April Essay, In Late June

You Pays Your Nickel…

This morning, Dan and I drive to Medina, a western suburb. There, every Sunday from the first of May to the first of November — while the weather’s tolerable — the Lions Club sponsors a flea market in the parking lot of the Medina Ballroom. Mmmhmmm. A ballroom. You thought they’d gone the way of 8-track tapes.

For years my friend Margaret and I have driven ritually to Medina, as if to church.  In recent years, Dan has joined us. Margaret’s husband Dave isn’t so taken with cast-offs as the rest of us. He stays home and works the Times Sunday crossword puzzle.

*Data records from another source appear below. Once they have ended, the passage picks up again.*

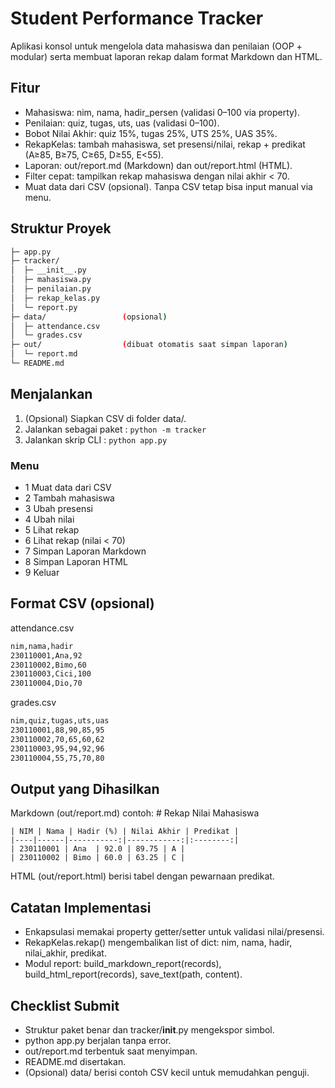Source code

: # Student Performance Tracker

Aplikasi konsol untuk mengelola data mahasiswa dan penilaian (OOP + modular) serta membuat laporan rekap dalam format Markdown dan HTML.

## Fitur
- Mahasiswa: nim, nama, hadir_persen (validasi 0–100 via property).
- Penilaian: quiz, tugas, uts, uas (validasi 0–100).
- Bobot Nilai Akhir: quiz 15%, tugas 25%, UTS 25%, UAS 35%.
- RekapKelas: tambah mahasiswa, set presensi/nilai, rekap + predikat (A≥85, B≥75, C≥65, D≥55, E<55).
- Laporan: out/report.md (Markdown) dan out/report.html (HTML).
- Filter cepat: tampilkan rekap mahasiswa dengan nilai akhir < 70.
- Muat data dari CSV (opsional). Tanpa CSV tetap bisa input manual via menu.

## Struktur Proyek
```bash
├─ app.py
├─ tracker/
│  ├─ __init__.py
│  ├─ mahasiswa.py
│  ├─ penilaian.py
│  ├─ rekap_kelas.py
│  └─ report.py
├─ data/                 (opsional)
│  ├─ attendance.csv
│  └─ grades.csv
├─ out/                  (dibuat otomatis saat simpan laporan)
│  └─ report.md
└─ README.md
```

## Menjalankan
1) (Opsional) Siapkan CSV di folder data/.
2) Jalankan sebagai paket :
    ```python -m tracker```
3) Jalankan skrip CLI :
    ```python app.py```

### Menu
- 1 Muat data dari CSV
- 2 Tambah mahasiswa
- 3 Ubah presensi
- 4 Ubah nilai
- 5 Lihat rekap
- 6 Lihat rekap (nilai < 70)
- 7 Simpan Laporan Markdown
- 8 Simpan Laporan HTML
- 9 Keluar

## Format CSV (opsional)
attendance.csv
```bash
nim,nama,hadir
230110001,Ana,92
230110002,Bimo,60
230110003,Cici,100
230110004,Dio,70
```

grades.csv
```bash
nim,quiz,tugas,uts,uas
230110001,88,90,85,95
230110002,70,65,60,62
230110003,95,94,92,96
230110004,55,75,70,80
```

## Output yang Dihasilkan
Markdown (out/report.md) contoh:
    # Rekap Nilai Mahasiswa

    | NIM | Nama | Hadir (%) | Nilai Akhir | Predikat |
    |----|------|-----------:|------------:|:--------:|
    | 230110001 | Ana  | 92.0 | 89.75 | A |
    | 230110002 | Bimo | 60.0 | 63.25 | C |

HTML (out/report.html) berisi tabel dengan pewarnaan predikat.

## Catatan Implementasi
- Enkapsulasi memakai property getter/setter untuk validasi nilai/presensi.
- RekapKelas.rekap() mengembalikan list of dict: nim, nama, hadir, nilai_akhir, predikat.
- Modul report: build_markdown_report(records), build_html_report(records), save_text(path, content).

## Checklist Submit
- Struktur paket benar dan tracker/__init__.py mengekspor simbol.
- python app.py berjalan tanpa error.
- out/report.md terbentuk saat menyimpan.
- README.md disertakan.
- (Opsional) data/ berisi contoh CSV kecil untuk memudahkan penguji.
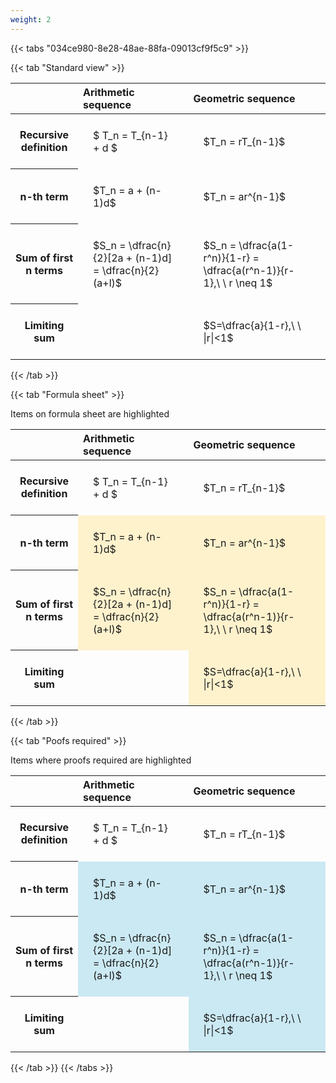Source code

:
 ```yaml
---
weight: 2
---
```


{{< tabs "034ce980-8e28-48ae-88fa-09013cf9f5c9" >}}

{{< tab "Standard view" >}}

<style type="text/css">
#T_bbb88 th.col_heading {
  text-align: left;
  font-size: 1em;
}
#T_bbb88 td {
  text-align: left;
  font-size: 1em;
  padding: 1.5em;
}
</style>
<table id="T_bbb88">
  <thead>
    <tr>
      <th class="blank level0" >&nbsp;</th>
      <th id="T_bbb88_level0_col0" class="col_heading level0 col0" >Arithmetic sequence</th>
      <th id="T_bbb88_level0_col1" class="col_heading level0 col1" >Geometric sequence</th>
    </tr>
  </thead>
  <tbody>
    <tr>
      <th id="T_bbb88_level0_row0" class="row_heading level0 row0" >Recursive definition</th>
      <td id="T_bbb88_row0_col0" class="data row0 col0" >$ T_n = T_{n-1} + d $</td>
      <td id="T_bbb88_row0_col1" class="data row0 col1" >$T_n = rT_{n-1}$</td>
    </tr>
    <tr>
      <th id="T_bbb88_level0_row1" class="row_heading level0 row1" >n-th term</th>
      <td id="T_bbb88_row1_col0" class="data row1 col0" >$T_n = a + (n-1)d$</td>
      <td id="T_bbb88_row1_col1" class="data row1 col1" >$T_n = ar^{n-1}$</td>
    </tr>
    <tr>
      <th id="T_bbb88_level0_row2" class="row_heading level0 row2" >Sum of first n terms</th>
      <td id="T_bbb88_row2_col0" class="data row2 col0" >$S_n = \dfrac{n}{2}[2a + (n-1)d] = \dfrac{n}{2}(a+l)$</td>
      <td id="T_bbb88_row2_col1" class="data row2 col1" >$S_n = \dfrac{a(1-r^n)}{1-r} = \dfrac{a(r^n-1)}{r-1},\ \  r \neq 1$</td>
    </tr>
    <tr>
      <th id="T_bbb88_level0_row3" class="row_heading level0 row3" >Limiting sum</th>
      <td id="T_bbb88_row3_col0" class="data row3 col0" ></td>
      <td id="T_bbb88_row3_col1" class="data row3 col1" >$S=\dfrac{a}{1-r},\ \ |r|<1$</td>
    </tr>
  </tbody>
</table>
{{< /tab >}}

{{< tab "Formula sheet" >}}

Items on formula sheet are highlighted 
<br>
<style type="text/css">
#T_51cbc th.col_heading {
  text-align: left;
  font-size: 1em;
}
#T_51cbc td {
  text-align: left;
  font-size: 1em;
  padding: 1.5em;
}
#T_51cbc_row0_col0, #T_51cbc_row0_col1, #T_51cbc_row3_col0 {
  background-color: rgba(0,0,0,0);
}
#T_51cbc_row1_col0, #T_51cbc_row1_col1, #T_51cbc_row2_col0, #T_51cbc_row2_col1, #T_51cbc_row3_col1 {
  background-color: rgba(255,194,10, 0.2);
}
</style>
<table id="T_51cbc">
  <thead>
    <tr>
      <th class="blank level0" >&nbsp;</th>
      <th id="T_51cbc_level0_col0" class="col_heading level0 col0" >Arithmetic sequence</th>
      <th id="T_51cbc_level0_col1" class="col_heading level0 col1" >Geometric sequence</th>
    </tr>
  </thead>
  <tbody>
    <tr>
      <th id="T_51cbc_level0_row0" class="row_heading level0 row0" >Recursive definition</th>
      <td id="T_51cbc_row0_col0" class="data row0 col0" >$ T_n = T_{n-1} + d $</td>
      <td id="T_51cbc_row0_col1" class="data row0 col1" >$T_n = rT_{n-1}$</td>
    </tr>
    <tr>
      <th id="T_51cbc_level0_row1" class="row_heading level0 row1" >n-th term</th>
      <td id="T_51cbc_row1_col0" class="data row1 col0" >$T_n = a + (n-1)d$</td>
      <td id="T_51cbc_row1_col1" class="data row1 col1" >$T_n = ar^{n-1}$</td>
    </tr>
    <tr>
      <th id="T_51cbc_level0_row2" class="row_heading level0 row2" >Sum of first n terms</th>
      <td id="T_51cbc_row2_col0" class="data row2 col0" >$S_n = \dfrac{n}{2}[2a + (n-1)d] = \dfrac{n}{2}(a+l)$</td>
      <td id="T_51cbc_row2_col1" class="data row2 col1" >$S_n = \dfrac{a(1-r^n)}{1-r} = \dfrac{a(r^n-1)}{r-1},\ \  r \neq 1$</td>
    </tr>
    <tr>
      <th id="T_51cbc_level0_row3" class="row_heading level0 row3" >Limiting sum</th>
      <td id="T_51cbc_row3_col0" class="data row3 col0" ></td>
      <td id="T_51cbc_row3_col1" class="data row3 col1" >$S=\dfrac{a}{1-r},\ \ |r|<1$</td>
    </tr>
  </tbody>
</table>
{{< /tab >}}

{{< tab "Poofs required" >}}

Items where proofs required are highlighted 
<br>
<style type="text/css">
#T_d1695 th.col_heading {
  text-align: left;
  font-size: 1em;
}
#T_d1695 td {
  text-align: left;
  font-size: 1em;
  padding: 1.5em;
}
#T_d1695_row0_col0, #T_d1695_row0_col1, #T_d1695_row3_col0 {
  background-color: rgba(0,0,0,0);
}
#T_d1695_row1_col0, #T_d1695_row1_col1, #T_d1695_row2_col0, #T_d1695_row2_col1, #T_d1695_row3_col1 {
  background-color: rgba(0,150,200, 0.2);
}
</style>
<table id="T_d1695">
  <thead>
    <tr>
      <th class="blank level0" >&nbsp;</th>
      <th id="T_d1695_level0_col0" class="col_heading level0 col0" >Arithmetic sequence</th>
      <th id="T_d1695_level0_col1" class="col_heading level0 col1" >Geometric sequence</th>
    </tr>
  </thead>
  <tbody>
    <tr>
      <th id="T_d1695_level0_row0" class="row_heading level0 row0" >Recursive definition</th>
      <td id="T_d1695_row0_col0" class="data row0 col0" >$ T_n = T_{n-1} + d $</td>
      <td id="T_d1695_row0_col1" class="data row0 col1" >$T_n = rT_{n-1}$</td>
    </tr>
    <tr>
      <th id="T_d1695_level0_row1" class="row_heading level0 row1" >n-th term</th>
      <td id="T_d1695_row1_col0" class="data row1 col0" >$T_n = a + (n-1)d$</td>
      <td id="T_d1695_row1_col1" class="data row1 col1" >$T_n = ar^{n-1}$</td>
    </tr>
    <tr>
      <th id="T_d1695_level0_row2" class="row_heading level0 row2" >Sum of first n terms</th>
      <td id="T_d1695_row2_col0" class="data row2 col0" >$S_n = \dfrac{n}{2}[2a + (n-1)d] = \dfrac{n}{2}(a+l)$</td>
      <td id="T_d1695_row2_col1" class="data row2 col1" >$S_n = \dfrac{a(1-r^n)}{1-r} = \dfrac{a(r^n-1)}{r-1},\ \  r \neq 1$</td>
    </tr>
    <tr>
      <th id="T_d1695_level0_row3" class="row_heading level0 row3" >Limiting sum</th>
      <td id="T_d1695_row3_col0" class="data row3 col0" ></td>
      <td id="T_d1695_row3_col1" class="data row3 col1" >$S=\dfrac{a}{1-r},\ \ |r|<1$</td>
    </tr>
  </tbody>
</table>
{{< /tab >}}
{{< /tabs >}}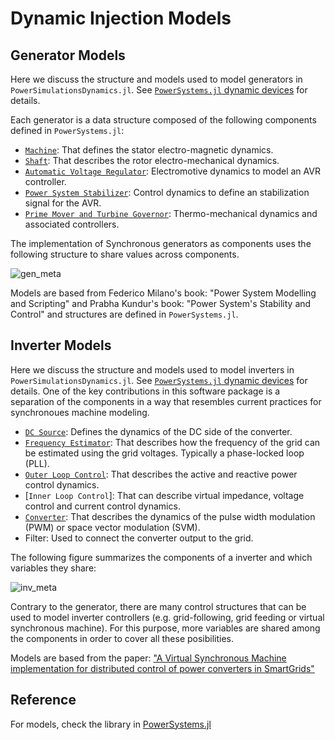 # Dynamic Injection Models

## Generator Models

Here we discuss the structure and models used to model generators in `PowerSimulationsDynamics.jl`. See [`PowerSystems.jl` dynamic devices](https://nrel-siip.github.io/PowerSystems.jl/stable/modeler_guide/example_dynamic_data/)
for details.

Each generator is a data structure composed of the following components defined in `PowerSystems.jl`:

- [`Machine`](https://nrel-siip.github.io/PowerSystems.jl/stable/model_library/generated_Machine/#Machine): That defines the stator electro-magnetic dynamics.
- [`Shaft`](https://nrel-siip.github.io/PowerSystems.jl/stable/model_library/generated_Shaft/#Shaft): That describes the rotor electro-mechanical dynamics.
- [`Automatic Voltage Regulator`](https://nrel-siip.github.io/PowerSystems.jl/stable/model_library/generated_AVR/#AVR): Electromotive dynamics to model an AVR controller.
- [`Power System Stabilizer`](https://nrel-siip.github.io/PowerSystems.jl/stable/model_library/generated_PSS/#PSS): Control dynamics to define an stabilization signal for the AVR.
- [`Prime Mover and Turbine Governor`](https://nrel-siip.github.io/PowerSystems.jl/stable/model_library/generated_TurbineGov/#TurbineGov): Thermo-mechanical dynamics and associated controllers.

The implementation of Synchronous generators as components uses the following structure to
share values across components.

![gen_meta](https://github.com/NREL-SIIP/PowerSystems.jl/blob/master/docs/src/assets/gen_metamodel.png)

Models are based from Federico Milano's book: "Power System Modelling and Scripting" and
Prabha Kundur's book: "Power System's Stability and Control" and structures are defined
in ```PowerSystems.jl```.

## Inverter Models

Here we discuss the structure and models used to model inverters in `PowerSimulationsDynamics.jl`. See [`PowerSystems.jl` dynamic devices](https://nrel-siip.github.io/PowerSystems.jl/stable/modeler_guide/example_dynamic_data/)
for details. One of the key contributions in this software package is a separation of the
components in a way that resembles current practices for synchronoues machine modeling.

- [`DC Source`](https://nrel-siip.github.io/PowerSystems.jl/stable/model_library/generated_DCSource/#DCSource): Defines the dynamics of the DC side of the converter.
- [`Frequency Estimator`](https://nrel-siip.github.io/PowerSystems.jl/stable/model_library/generated_FrequencyEstimator/#FrequencyEstimator): That describes how the frequency of the grid can be estimated using the grid voltages. Typically a phase-locked loop (PLL).
- [`Outer Loop Control`](https://nrel-siip.github.io/PowerSystems.jl/stable/model_library/outer_control/#OuterControl): That describes the active and reactive power control dynamics.
- [`Inner Loop Control`]: That can describe virtual impedance, voltage control and current control dynamics.
- [`Converter`](https://nrel-siip.github.io/PowerSystems.jl/stable/model_library/generated_Converter/#Converter): That describes the dynamics of the pulse width modulation (PWM) or space vector modulation (SVM).
- Filter: Used to connect the converter output to the grid.

The following figure summarizes the components of a inverter and which variables they share:

![inv_meta](https://github.com/NREL-SIIP/PowerSystems.jl/blob/master/docs/src/assets/inv_metamodel.png)

Contrary to the generator, there are many control structures that can be used to model inverter controllers (e.g. grid-following, grid feeding or virtual synchronous machine).
For this purpose, more variables are shared among the components in order to cover all
these posibilities.

Models are based from the paper: ["A Virtual Synchronous Machine implementation for
distributed control of power converters in SmartGrids"](https://www.sciencedirect.com/science/article/pii/S0378779615000024)

## Reference

For models, check the library in [PowerSystems.jl](https://nrel-siip.github.io/PowerSystems.jl/stable/)

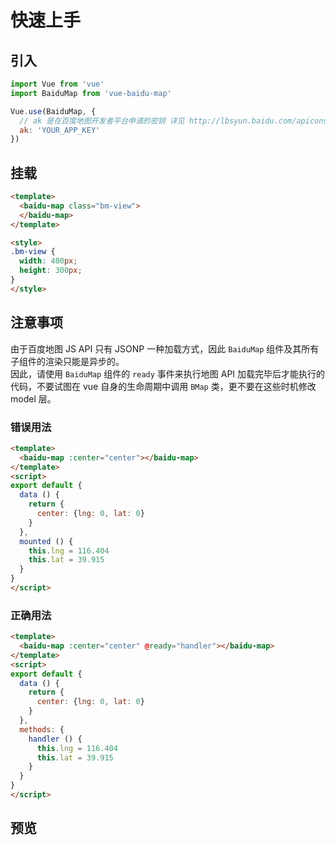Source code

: # 快速上手

## 引入

```javascript
import Vue from 'vue'
import BaiduMap from 'vue-baidu-map'

Vue.use(BaiduMap, {
  // ak 是在百度地图开发者平台申请的密钥 详见 http://lbsyun.baidu.com/apiconsole/key */
  ak: 'YOUR_APP_KEY'
})
```

## 挂载

```html
<template>
  <baidu-map class="bm-view">
  </baidu-map>
</template>

<style>
.bm-view {
  width: 400px;
  height: 300px;
}
</style>
```

## 注意事项

由于百度地图 JS API 只有 JSONP 一种加载方式，因此 `BaiduMap` 组件及其所有子组件的渲染只能是异步的。\
因此，请使用 `BaiduMap` 组件的 `ready` 事件来执行地图 API 加载完毕后才能执行的代码，不要试图在 vue 自身的生命周期中调用 `BMap` 类，更不要在这些时机修改 model 层。

### 错误用法

```html
<template>
  <baidu-map :center="center"></baidu-map>
</template>
<script>
export default {
  data () {
    return {
      center: {lng: 0, lat: 0}
    }
  },
  mounted () {
    this.lng = 116.404
    this.lat = 39.915
  }
}
</script>
```

### 正确用法

```html
<template>
  <baidu-map :center="center" @ready="handler"></baidu-map>
</template>
<script>
export default {
  data () {
    return {
      center: {lng: 0, lat: 0}
    }
  },
  methods: {
    handler () {
      this.lng = 116.404
      this.lat = 39.915
    }
  }
}
</script>
```

## 预览
<doc-preview>
  <baidu-map slot="map" class="map">
  </baidu-map>
</doc-preview>
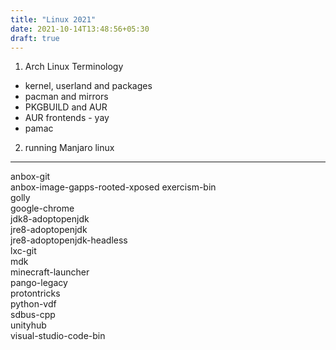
 ```yaml
---
title: "Linux 2021"
date: 2021-10-14T13:48:56+05:30
draft: true
---
```

1. Arch Linux Terminology

* kernel, userland and packages
* pacman and mirrors
* PKGBUILD and AUR
* AUR frontends - yay
* pamac

2. running Manjaro linux


--- 

anbox-git                      
anbox-image-gapps-rooted-xposed
exercism-bin                   
golly                          
google-chrome                  
jdk8-adoptopenjdk              
jre8-adoptopenjdk              
jre8-adoptopenjdk-headless     
lxc-git                        
mdk                            
minecraft-launcher             
pango-legacy                   
protontricks                   
python-vdf                     
sdbus-cpp                      
unityhub                       
visual-studio-code-bin         
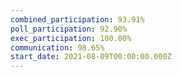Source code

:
 ```yaml
---
combined_participation: 93.91%
poll_participation: 92.90%
exec_participation: 100.00%
communication: 98.65%
start_date: 2021-08-09T00:00:00.000Z
---
```

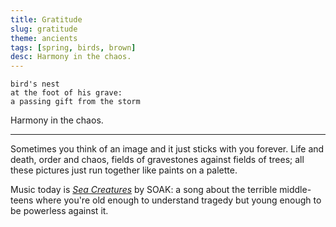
 ```yaml
---
title: Gratitude
slug: gratitude
theme: ancients
tags: [spring, birds, brown]
desc: Harmony in the chaos.
---
```


```
bird's nest
at the foot of his grave:
a passing gift from the storm
```

Harmony in the chaos.

<!--more-->

---

Sometimes you think of an image and it just sticks with you forever.
Life and death, order and chaos, fields of gravestones against fields of trees; all these pictures just
run together like paints on a palette.

Music today is [*Sea Creatures*][1] by SOAK: a song about the terrible middle-teens where you're old enough to understand tragedy but young enough to be powerless against it.

[1]: https://youtu.be/VgaRm9j8SQI
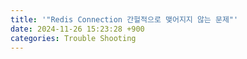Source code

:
```yaml
---
title: '"Redis Connection 간헐적으로 맺어지지 않는 문제"'
date: 2024-11-26 15:23:28 +900
categories: Trouble Shooting
---
```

On this particular Sunday, Margaret can’t join us, as she is recovering from a knee replacement. Regarding which, do not buy a used car from someone who tells you, “It was a breeze. I was playing tennis the next week.”

Though we, too, are fond of the Times Sunday puzzle, Dan and I are drawn to cast-offs, he on the scavenge for LPs, I in pursuit of old books, amber glass and tapestries. I’ve come close to cornering the market for tapestries here in the Upper Midwest. All sizes, all shapes.

Not the latter-day ones, mind you, their colors too bright, their conditions too unabused. I’m looking for tapestries with character, tapestries that are old, faded, a little ravaged around the edges. Like me.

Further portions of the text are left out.